18. Establish a national guaranteed income for all Americans based on the model proposed by Richard Nixon in 1969. Governments are already paying a heavy cost for poverty and homelessness, much of that would disappear with an income guarantee. Indeed, currently nearly as much is spent on poverty bureaucracy as on poverty, by simply sending a check that bureaucracy is no longer needed. The guaranteed income is paid by government to its citizens on an individual basis, sufficient to meet basic needs.  Poverty has been rising in the United States since 1999.  The national poverty rate has climbed to record highs in recent years. More than 46 million people (14.3%) were in poverty in 2009, up from 39.8 million (13.2%) in 2008, according to data from the U.S. census; roughly 40% of Americans fall below the poverty line at some point within a 10-year time span. The United States has one of the highest poverty rates in the developed world. Moreover, the standard of living for those in the bottom 10% was lower in the U.S. than other developed nations except the United Kingdom, which has the lowest standard of living for impoverished children in the developed world.  Economist Milton Friedman proposed a variation of guaranteed income known as the “negative income tax.” In this model, income subsidies would be given through the tax system to persons or families with employment or other income below the poverty line.

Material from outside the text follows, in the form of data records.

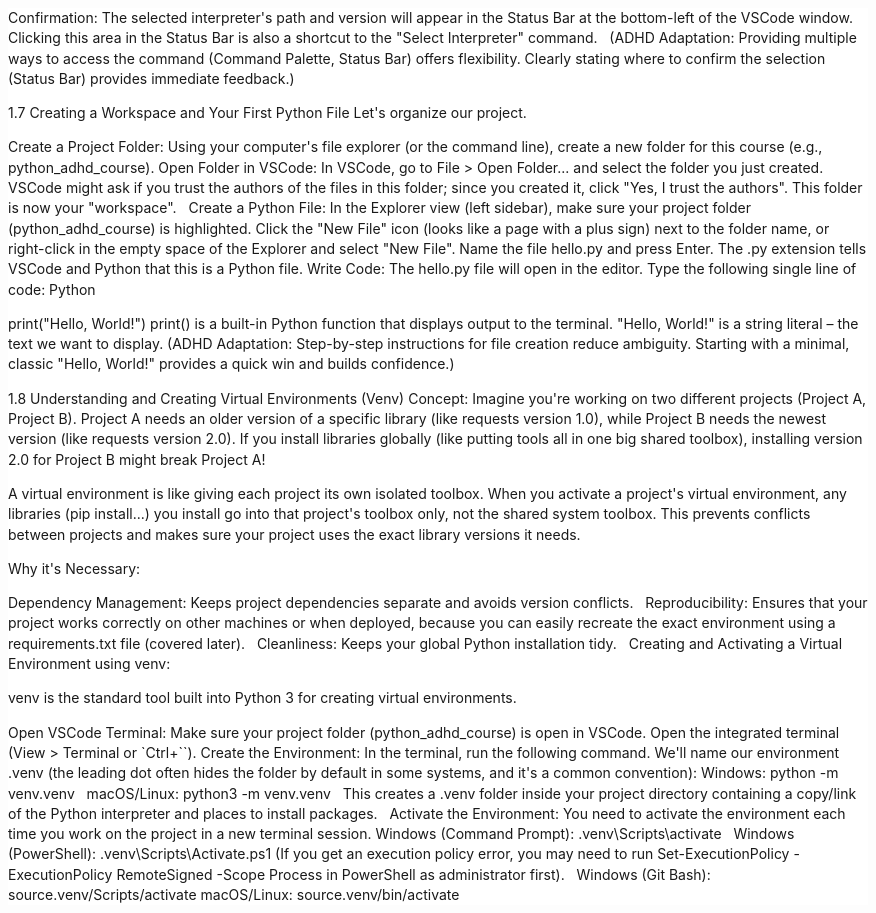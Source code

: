 Confirmation: The selected interpreter's path and version will appear in the Status Bar at the bottom-left of the VSCode window. Clicking this area in the Status Bar is also a shortcut to the "Select Interpreter" command.   
(ADHD Adaptation: Providing multiple ways to access the command (Command Palette, Status Bar) offers flexibility. Clearly stating where to confirm the selection (Status Bar) provides immediate feedback.)   

1.7 Creating a Workspace and Your First Python File
Let's organize our project.

Create a Project Folder: Using your computer's file explorer (or the command line), create a new folder for this course (e.g., python_adhd_course).
Open Folder in VSCode: In VSCode, go to File > Open Folder... and select the folder you just created. VSCode might ask if you trust the authors of the files in this folder; since you created it, click "Yes, I trust the authors". This folder is now your "workspace".   
Create a Python File:
In the Explorer view (left sidebar), make sure your project folder (python_adhd_course) is highlighted.
Click the "New File" icon (looks like a page with a plus sign) next to the folder name, or right-click in the empty space of the Explorer and select "New File".
Name the file hello.py and press Enter. The .py extension tells VSCode and Python that this is a Python file.
Write Code: The hello.py file will open in the editor. Type the following single line of code:
Python

print("Hello, World!")
print() is a built-in Python function that displays output to the terminal.
"Hello, World!" is a string literal – the text we want to display.
(ADHD Adaptation: Step-by-step instructions for file creation reduce ambiguity. Starting with a minimal, classic "Hello, World!" provides a quick win and builds confidence.)   

1.8 Understanding and Creating Virtual Environments (Venv)
Concept: Imagine you're working on two different projects (Project A, Project B). Project A needs an older version of a specific library (like requests version 1.0), while Project B needs the newest version (like requests version 2.0). If you install libraries globally (like putting tools all in one big shared toolbox), installing version 2.0 for Project B might break Project A!

A virtual environment is like giving each project its own isolated toolbox. When you activate a project's virtual environment, any libraries (pip install...) you install go into that project's toolbox only, not the shared system toolbox. This prevents conflicts between projects and makes sure your project uses the exact library versions it needs.   

Why it's Necessary:

Dependency Management: Keeps project dependencies separate and avoids version conflicts.   
Reproducibility: Ensures that your project works correctly on other machines or when deployed, because you can easily recreate the exact environment using a requirements.txt file (covered later).   
Cleanliness: Keeps your global Python installation tidy.   
Creating and Activating a Virtual Environment using venv:

venv is the standard tool built into Python 3 for creating virtual environments.   

Open VSCode Terminal: Make sure your project folder (python_adhd_course) is open in VSCode. Open the integrated terminal (View > Terminal or `Ctrl+``).
Create the Environment: In the terminal, run the following command. We'll name our environment .venv (the leading dot often hides the folder by default in some systems, and it's a common convention):
Windows: python -m venv.venv    
macOS/Linux: python3 -m venv.venv    
This creates a .venv folder inside your project directory containing a copy/link of the Python interpreter and places to install packages.   
Activate the Environment: You need to activate the environment each time you work on the project in a new terminal session.
Windows (Command Prompt): .venv\Scripts\activate    
Windows (PowerShell): .venv\Scripts\Activate.ps1  (If you get an execution policy error, you may need to run Set-ExecutionPolicy -ExecutionPolicy RemoteSigned -Scope Process in PowerShell as administrator first).   
Windows (Git Bash): source.venv/Scripts/activate
macOS/Linux: source.venv/bin/activate    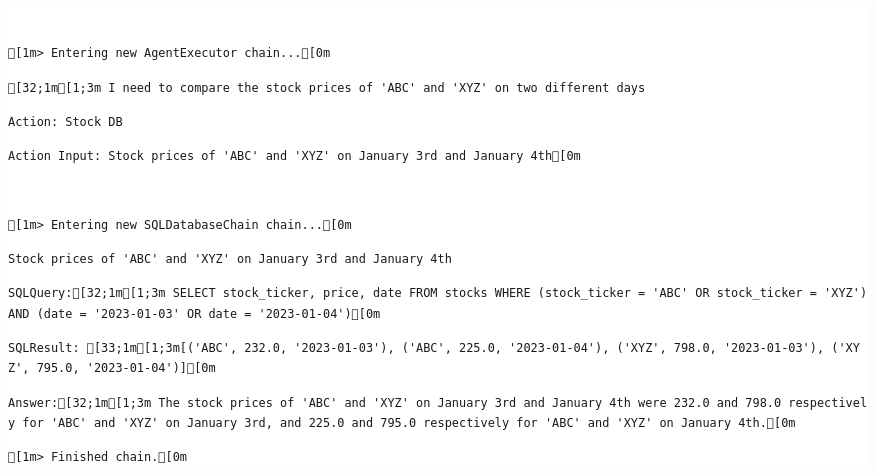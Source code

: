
 ```


```

```
[1m> Entering new AgentExecutor chain...[0m

```

```
[32;1m[1;3m I need to compare the stock prices of 'ABC' and 'XYZ' on two different days

```

```
Action: Stock DB

```

```
Action Input: Stock prices of 'ABC' and 'XYZ' on January 3rd and January 4th[0m

```

```


```

```
[1m> Entering new SQLDatabaseChain chain...[0m

```

```
Stock prices of 'ABC' and 'XYZ' on January 3rd and January 4th 

```

```
SQLQuery:[32;1m[1;3m SELECT stock_ticker, price, date FROM stocks WHERE (stock_ticker = 'ABC' OR stock_ticker = 'XYZ') AND (date = '2023-01-03' OR date = '2023-01-04')[0m

```

```
SQLResult: [33;1m[1;3m[('ABC', 232.0, '2023-01-03'), ('ABC', 225.0, '2023-01-04'), ('XYZ', 798.0, '2023-01-03'), ('XYZ', 795.0, '2023-01-04')][0m

```

```
Answer:[32;1m[1;3m The stock prices of 'ABC' and 'XYZ' on January 3rd and January 4th were 232.0 and 798.0 respectively for 'ABC' and 'XYZ' on January 3rd, and 225.0 and 795.0 respectively for 'ABC' and 'XYZ' on January 4th.[0m

```

```
[1m> Finished chain.[0m

```
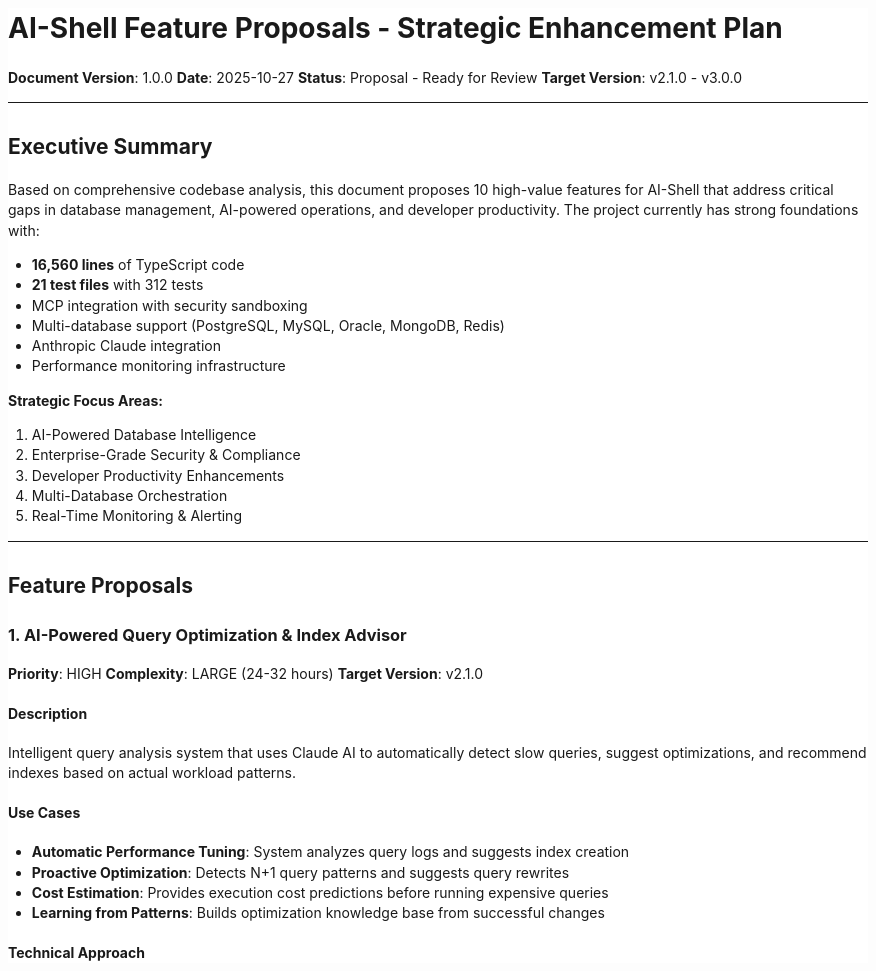 # AI-Shell Feature Proposals - Strategic Enhancement Plan

**Document Version**: 1.0.0
**Date**: 2025-10-27
**Status**: Proposal - Ready for Review
**Target Version**: v2.1.0 - v3.0.0

---

## Executive Summary

Based on comprehensive codebase analysis, this document proposes 10 high-value features for AI-Shell that address critical gaps in database management, AI-powered operations, and developer productivity. The project currently has strong foundations with:

- **16,560 lines** of TypeScript code
- **21 test files** with 312 tests
- MCP integration with security sandboxing
- Multi-database support (PostgreSQL, MySQL, Oracle, MongoDB, Redis)
- Anthropic Claude integration
- Performance monitoring infrastructure

**Strategic Focus Areas:**
1. AI-Powered Database Intelligence
2. Enterprise-Grade Security & Compliance
3. Developer Productivity Enhancements
4. Multi-Database Orchestration
5. Real-Time Monitoring & Alerting

---

## Feature Proposals

### 1. AI-Powered Query Optimization & Index Advisor

**Priority**: HIGH
**Complexity**: LARGE (24-32 hours)
**Target Version**: v2.1.0

#### Description
Intelligent query analysis system that uses Claude AI to automatically detect slow queries, suggest optimizations, and recommend indexes based on actual workload patterns.

#### Use Cases
- **Automatic Performance Tuning**: System analyzes query logs and suggests index creation
- **Proactive Optimization**: Detects N+1 query patterns and suggests query rewrites
- **Cost Estimation**: Provides execution cost predictions before running expensive queries
- **Learning from Patterns**: Builds optimization knowledge base from successful changes

#### Technical Approach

Guaranteed income is meant to cover basic needs, not life’s luxuries.

International Trade and Finance

19. World Bank and IMF dominance (which means ending U.S. and European dominance) of the world financial markets.  These entities need competition and regional banks in Latin America, Asia, Africa and other regions should encouraged as should stabilization funds to assure currency stabilization.  These organizations need to be democratized, made more transparent and include appropriate representation and decision-making by developing nations. The power of corporations to undermine democratically enacted laws through the World Bank should be discarded. The IMF, which answers to the U.S. Treasury Department, plays political favorites based on U.S. foreign policy interests. IMF loans have come with requirements of privatization and cuts of basic services in many countries. The U.S. Treasury Department should prohibit onerous conditions from being attached to any IMF lending that takes place.  Further, these institutions have directed resources to expansion of the fossil fuel industry, rather than the new energy economy.  The IMF/World Bank should cancel 100% of the debt of developing countries, and switch to a system of grants for poor countries, rather than loans. If they fail to do so developing countries should take matters into their own hands and default on their debts in order to meet the urgent needs of their populations.

20. Remake international trade from corporate trade to people’s trade.  The current rhetoric calls trade agreements “Free Trade” but in reality they are trade agreements that favor corporations over the interests of labor, the environment and consumers.  Trade agreements need to be redesigned so they serve the interests of people and the planet rather than the interests of corporations.  Further, institutions like the World Trade Organization need to become more transparent and more democratic.  They can no longer be giving power to corporations to overturn democratically enacted laws by making corporations more powerful than governments.